Resin Industry in India: There are five six established manufacturers of Phenolic Resins in India. The industry is dependent on growth of Refractory Industry in the country. But due to imports of Refractories from China, Indian Industry is starved of orders, resulting in huge competitions between the Resin manufacturers.

4. OPPORTUNITIES&THREATS:

The Basic Raw-material Phenol is manufactured in India by a Government Undertaking and two Private Sector Units and is also imported. Normally there is no problem in procuring the same. But in the last few years H.O.C.L Unit remained closed intermittently and supplies remained erratic frequently during the year. The Company regularly supplies Phenolic Resins to various Refractory manufacturers and to Steel Plants. During the last few years there was huge competition from other Resin manufacturers resulting in lower net realizations.

There was increase in the prices of raw-materials, which the company tried to pass on to the customers. The Directors are taking every steps to improve both Production and Sales of the company and reduce the losses incurred in the last few months.

5. OUTLOOK:

Sales during the last three quarters of the Financial Year has come down drastically resulting in losses from the third quarter of the financial year onwards.

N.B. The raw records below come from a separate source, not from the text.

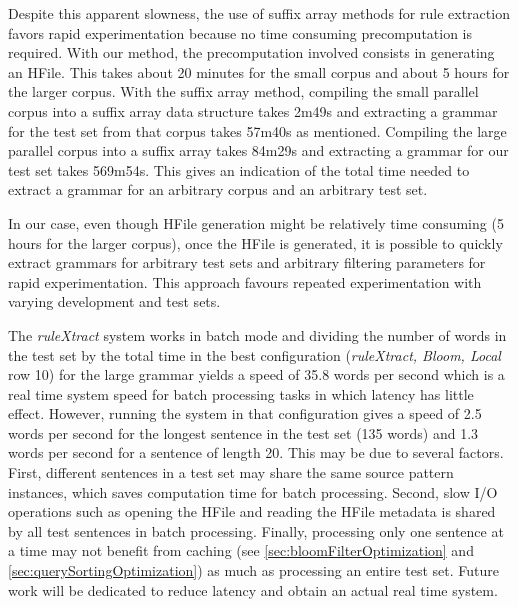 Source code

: Despite this apparent slowness, the use of suffix array methods for rule extraction
favors rapid experimentation because no time consuming precomputation is required.
With our method, the precomputation involved consists in generating an HFile.
This takes about 20 minutes for the small corpus and about 5 hours for the larger
corpus. With the suffix array method,
compiling the small parallel corpus into a suffix array
data structure takes 2m49s and extracting a grammar for the test set from
that corpus takes 57m40s as mentioned. Compiling the large parallel corpus
into a suffix array takes 84m29s and extracting a grammar for our test set
takes 569m54s. This gives an indication of the total
time needed to extract a grammar for an arbitrary corpus and an arbitrary test
set.


In our case, even though HFile generation might be relatively
time consuming (5 hours for the larger corpus), once
the HFile is generated, it is possible to quickly extract grammars
for arbitrary test sets and arbitrary filtering parameters for rapid
experimentation. This approach favours repeated experimentation
with varying development and test sets.

The \emph{ruleXtract} system works in batch mode and dividing the number of
words in the test set by the total time in the best configuration
(\emph{ruleXtract, Bloom, Local} row 10) for the large grammar yields
a speed of 35.8
words per second which is a real time system speed for batch processing tasks in
which latency has little effect. However, running the system in that
configuration gives a speed of 2.5 words per second for the longest sentence in
the test set (135 words) and 1.3 words per second for a sentence of length 20.
This may be due to several factors.
First, different sentences in a test set may share the same source pattern
instances, which saves computation time for batch processing. Second,
slow I/O operations such as opening the HFile and reading the HFile metadata is shared
by all test sentences in batch processing. Finally, processing only one
sentence at a time may not benefit from caching
(see \autoref{sec:bloomFilterOptimization} and \autoref{sec:querySortingOptimization})
as much as processing an entire test set.
Future work will be dedicated to reduce latency and obtain an actual real time
system.

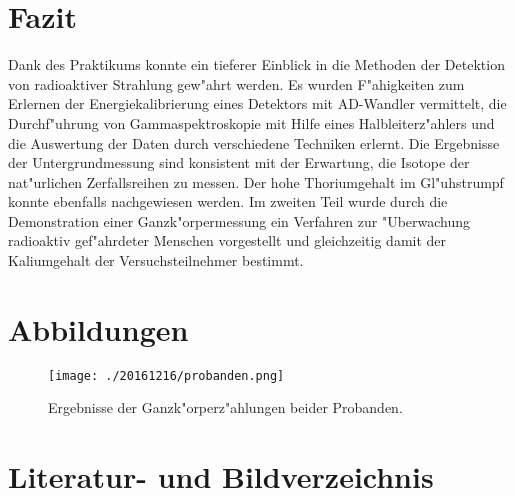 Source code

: \documentclass[12pt]{article}
\begin{document}
\section{Fazit}

Dank des Praktikums konnte ein tieferer Einblick in die Methoden der Detektion von radioaktiver Strahlung gew"ahrt werden. Es wurden F"ahigkeiten zum Erlernen der Energiekalibrierung eines Detektors mit AD-Wandler vermittelt, die Durchf"uhrung von Gammaspektroskopie mit Hilfe eines Halbleiterz"ahlers und die Auswertung der Daten durch verschiedene Techniken erlernt. Die Ergebnisse der Untergrundmessung sind konsistent mit der Erwartung, die Isotope der nat"urlichen Zerfallsreihen zu messen. Der hohe Thoriumgehalt im Gl"uhstrumpf konnte ebenfalls nachgewiesen werden. Im zweiten Teil wurde durch die Demonstration einer Ganzk"orpermessung ein Verfahren zur "Uberwachung radioaktiv gef"ahrdeter Menschen vorgestellt und gleichzeitig damit der Kaliumgehalt der Versuchsteilnehmer bestimmt.

\newpage
\begin{appendices}

\section{Abbildungen}

\begin{figure}[h!]
	\centering
	\texttt{[image: ./20161216/probanden.png]}
	\caption[Ganzk"orperz"ahler]{Ergebnisse der Ganzk"orperz"ahlungen beider Probanden.}
	\label{fig:probanden}
\end{figure}

\clearpage

\section{Literatur- und Bildverzeichnis}



\listoffigures

\end{appendices}
















  
\end{document}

Due to mismatch in prices of good quality Coal and inferior grade Coal and non-availability of inferior quality coal, no fresh Orders for the new Products were received after first quarter of the financial year. The situation is still gloomy and there are no Orders in hand for the new Products presently.

The Basic Raw-material Phenol is manufactured in India by a Government Undertaking and two Private Sector Units and is also imported. Normally there is no problem in procuring the raw-materials. But in the last few years H.O.C.L Unit remained closed intermittently. The Company regularly supplies Phenolic Resins to various Refractory manufacturers and to Steel Plants. During the last few years there was huge competition from other Resin manufacturers resulting in competitive margins.

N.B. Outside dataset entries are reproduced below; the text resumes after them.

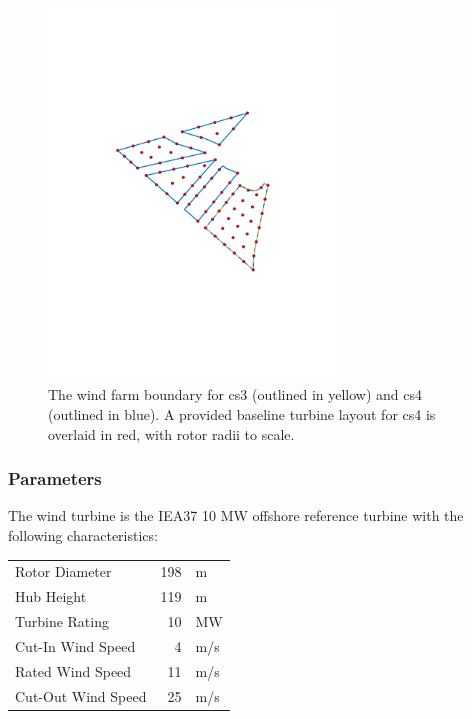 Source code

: \documentclass[10pt]{article}
\begin{document}
        \begin{figure}[]
            \begin{center}
            \includegraphics[width=3in, trim={2in 3.2in 1.8in 3.in},clip] {cs4Turbines.pdf}
            \caption{The wind farm boundary for cs3 (outlined in yellow) and cs4 (outlined in blue). A provided baseline turbine layout for cs4 is overlaid in red, with rotor radii to scale.}
            \label{fig:boundary}
            \end{center}
        \end{figure}


    \subsubsection*{Parameters}
    \label{sec:Parameters}
        The wind turbine is the IEA37 10 MW offshore reference turbine \cite{NREL10MW} with the following characteristics:
        \begin{center}
            \begin{tabular}{@{}lrl@{}}
            \toprule
                Rotor Diameter & 198 & m \\
                Hub Height & 119 & m \\
                Turbine Rating & 10 & MW \\ 
                Cut-In Wind Speed & 4 & m/s \\ 
                Rated Wind Speed & 11 & m/s \\ 
                Cut-Out Wind Speed & 25 & m/s \\
            \bottomrule
            \end{tabular}
        \end{center}
\end{document}

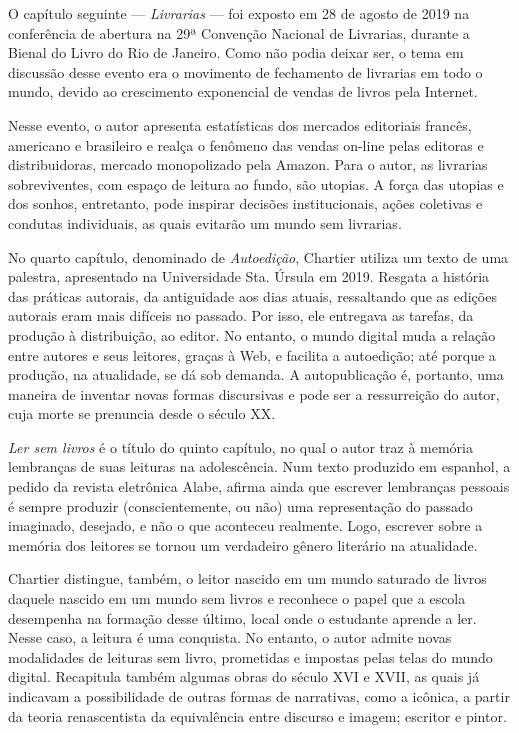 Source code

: \documentclass[portuguese]{textolivre}
\begin{document}
O capítulo seguinte — \emph{Livrarias} — foi exposto em 28 de agosto de 2019 na conferência de abertura na 29ª Convenção Nacional de Livrarias, durante a Bienal do Livro do Rio de Janeiro. Como não podia deixar ser, o tema em discussão desse evento era o movimento de fechamento de livrarias em todo o mundo, devido ao crescimento exponencial de vendas de livros pela Internet.

Nesse evento, o autor apresenta estatísticas dos mercados editoriais francês, americano e brasileiro e realça o fenômeno das vendas on-line pelas editoras e distribuidoras, mercado monopolizado pela Amazon. Para o autor, as livrarias sobreviventes, com espaço de leitura ao fundo, são utopias. A força das utopias e dos sonhos, entretanto, pode inspirar decisões institucionais, ações coletivas e condutas individuais, as quais evitarão um mundo sem livrarias.

No quarto capítulo, denominado de \emph{Autoedição}, Chartier utiliza um texto de uma palestra, apresentado na Universidade Sta. Úrsula em 2019. Resgata a história das práticas autorais, da antiguidade aos dias atuais, ressaltando que as edições autorais eram mais difíceis no passado. Por isso, ele entregava as tarefas, da produção à distribuição, ao editor. No entanto, o mundo digital muda a relação entre autores e seus leitores, graças à Web, e facilita a autoedição; até porque a produção, na atualidade, se dá sob demanda. A autopublicação é, portanto, uma maneira de inventar novas formas discursivas e pode ser a ressurreição do autor, cuja morte se prenuncia desde o século XX.

\emph{Ler sem livros} é o título do quinto capítulo, no qual o autor traz à memória lembranças de suas leituras na adolescência. Num texto produzido em espanhol, a pedido da revista eletrônica Alabe, afirma ainda que escrever lembranças pessoais é sempre produzir (conscientemente, ou não) uma representação do passado imaginado, desejado, e não o que aconteceu realmente. Logo, escrever sobre a memória dos leitores se tornou um verdadeiro gênero literário na atualidade.

Chartier distingue, também, o leitor nascido em um mundo saturado de livros daquele nascido em um mundo sem livros e reconhece o papel que a escola desempenha na formação desse último, local onde o estudante aprende a ler. Nesse caso, a leitura é uma conquista. No entanto, o autor admite novas modalidades de leituras sem livro, prometidas e impostas pelas telas do mundo digital. Recapitula também algumas obras do século XVI e XVII, as quais já indicavam a possibilidade de outras formas de narrativas, como a icônica, a partir da teoria renascentista da equivalência entre discurso e imagem; escritor e pintor.
\end{document}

In-spite of best efforts by the Directors, the Company has not received any orders for the new Products during the last one year and the situation is still uncertain. The Directors are trying to secure orders for the new products, but till date they are unable to obtain orders for the new products. In view of the uncertain situations, the Directors have decided to curtail the expenditure by retrenching the newly recruited Labours and Staffs and also tried to reduce the other expenditure, wherever possible.

6. RISKS AND CONCERNS:

The company has not received fresh orders for the new products during the last financial year from July22 onwards. In-spite of best efforts by the Directors, the company was unable to obtain orders for the new products and the near future is uncertain.

FRESH ORDERS RISK: The Company is dependent on few customers for the orders of new products. There is risk in procuring regular orders resulting in low capacity utilization from august 2022 onwards.

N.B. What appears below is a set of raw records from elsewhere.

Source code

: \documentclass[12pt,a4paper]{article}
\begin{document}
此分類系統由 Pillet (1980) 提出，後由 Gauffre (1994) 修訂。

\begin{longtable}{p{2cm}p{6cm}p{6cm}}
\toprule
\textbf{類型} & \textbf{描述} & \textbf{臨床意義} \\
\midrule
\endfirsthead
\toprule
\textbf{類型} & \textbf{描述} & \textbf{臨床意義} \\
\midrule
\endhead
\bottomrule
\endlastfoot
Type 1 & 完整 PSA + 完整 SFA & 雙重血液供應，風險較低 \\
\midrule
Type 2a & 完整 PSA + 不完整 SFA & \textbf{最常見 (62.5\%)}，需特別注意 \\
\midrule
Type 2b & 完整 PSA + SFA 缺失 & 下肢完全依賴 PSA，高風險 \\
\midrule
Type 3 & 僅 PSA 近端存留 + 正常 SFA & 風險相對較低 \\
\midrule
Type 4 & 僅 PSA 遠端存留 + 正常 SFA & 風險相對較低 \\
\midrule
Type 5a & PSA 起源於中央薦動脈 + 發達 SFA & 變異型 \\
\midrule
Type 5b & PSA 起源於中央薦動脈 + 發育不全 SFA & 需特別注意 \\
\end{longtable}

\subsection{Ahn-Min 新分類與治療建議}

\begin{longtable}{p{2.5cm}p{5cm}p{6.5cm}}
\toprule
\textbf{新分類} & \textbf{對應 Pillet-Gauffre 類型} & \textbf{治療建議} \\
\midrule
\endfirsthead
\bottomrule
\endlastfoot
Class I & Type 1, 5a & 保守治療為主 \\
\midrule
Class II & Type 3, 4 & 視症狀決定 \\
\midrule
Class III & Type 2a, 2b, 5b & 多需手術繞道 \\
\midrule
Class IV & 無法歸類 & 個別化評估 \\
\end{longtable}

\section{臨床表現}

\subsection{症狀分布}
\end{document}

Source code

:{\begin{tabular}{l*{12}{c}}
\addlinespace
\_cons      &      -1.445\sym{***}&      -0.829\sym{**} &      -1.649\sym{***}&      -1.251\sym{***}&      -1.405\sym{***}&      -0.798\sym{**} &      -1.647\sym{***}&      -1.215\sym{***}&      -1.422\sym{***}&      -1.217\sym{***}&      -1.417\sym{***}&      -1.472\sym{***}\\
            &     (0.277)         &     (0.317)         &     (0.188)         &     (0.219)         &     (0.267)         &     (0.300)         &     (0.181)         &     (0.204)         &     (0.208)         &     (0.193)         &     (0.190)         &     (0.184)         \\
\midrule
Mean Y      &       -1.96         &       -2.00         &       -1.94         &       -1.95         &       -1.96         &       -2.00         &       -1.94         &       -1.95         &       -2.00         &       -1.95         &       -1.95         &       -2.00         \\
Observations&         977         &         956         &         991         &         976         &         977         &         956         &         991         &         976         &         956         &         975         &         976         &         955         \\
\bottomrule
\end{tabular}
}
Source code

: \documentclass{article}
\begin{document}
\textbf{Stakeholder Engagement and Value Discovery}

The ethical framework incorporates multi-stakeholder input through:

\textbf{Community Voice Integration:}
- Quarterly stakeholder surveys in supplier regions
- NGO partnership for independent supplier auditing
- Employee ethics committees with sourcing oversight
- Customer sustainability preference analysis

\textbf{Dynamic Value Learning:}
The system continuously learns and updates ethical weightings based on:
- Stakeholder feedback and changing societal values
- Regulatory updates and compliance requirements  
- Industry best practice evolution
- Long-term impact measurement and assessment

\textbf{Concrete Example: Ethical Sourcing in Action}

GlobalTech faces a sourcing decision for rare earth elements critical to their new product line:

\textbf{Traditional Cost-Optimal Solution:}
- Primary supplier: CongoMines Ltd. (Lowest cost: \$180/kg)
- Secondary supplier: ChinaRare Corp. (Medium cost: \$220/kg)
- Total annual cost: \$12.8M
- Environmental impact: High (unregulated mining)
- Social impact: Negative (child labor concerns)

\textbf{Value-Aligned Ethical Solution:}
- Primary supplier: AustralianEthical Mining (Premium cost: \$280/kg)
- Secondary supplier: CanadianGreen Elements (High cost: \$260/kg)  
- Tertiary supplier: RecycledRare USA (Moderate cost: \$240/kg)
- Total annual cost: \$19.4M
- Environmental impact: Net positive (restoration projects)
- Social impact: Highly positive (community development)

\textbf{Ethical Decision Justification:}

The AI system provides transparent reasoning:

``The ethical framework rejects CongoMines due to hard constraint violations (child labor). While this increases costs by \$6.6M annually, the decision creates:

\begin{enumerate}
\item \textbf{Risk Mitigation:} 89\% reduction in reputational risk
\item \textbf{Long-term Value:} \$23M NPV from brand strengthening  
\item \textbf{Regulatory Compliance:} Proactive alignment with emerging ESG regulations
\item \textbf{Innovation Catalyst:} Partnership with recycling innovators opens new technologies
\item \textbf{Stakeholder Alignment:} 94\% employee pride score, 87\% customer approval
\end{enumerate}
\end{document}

RAW MATERIALS PRICE RISK: There are three manufacturers of our basic raw materials- phenol. Shut down of HOCL Plant intermittently pose a risk of getting supplies as well price increase. Besides that there is fluctuation in the prices of Phenol (basic raw material) as it is a crude oil base product, which is imported by the middle man. The Company tries to insulate from any fluctuations in price of basic raw-materials to the extent possible by passing on the increase / decrease in the prices of Raw-materials to the customers.

OTHER BUSINESS RISKS: There is a risk of imports of Refractories from low cost Chinese Refractories manufacturers as well as resins dumped by China and resulting in lower capacity utilization by the Refractory Units consequently the demand for resins was depressed. However, Company has long association with the Refractory Manufacturers, who are satisfied with the quality of the products of the Company. As such, the Company does not see much risk in marketing the Resin products of the Company. The depreciation of the rupee is a big challenge affecting the cost of inputs.

Any event like war, changes in prices of coal and also availability of inferior quality of coal at customers end and policy changes with the customer directly affects our production and sales of the newly developed products. Thus, the profitability may be affected due to said developments.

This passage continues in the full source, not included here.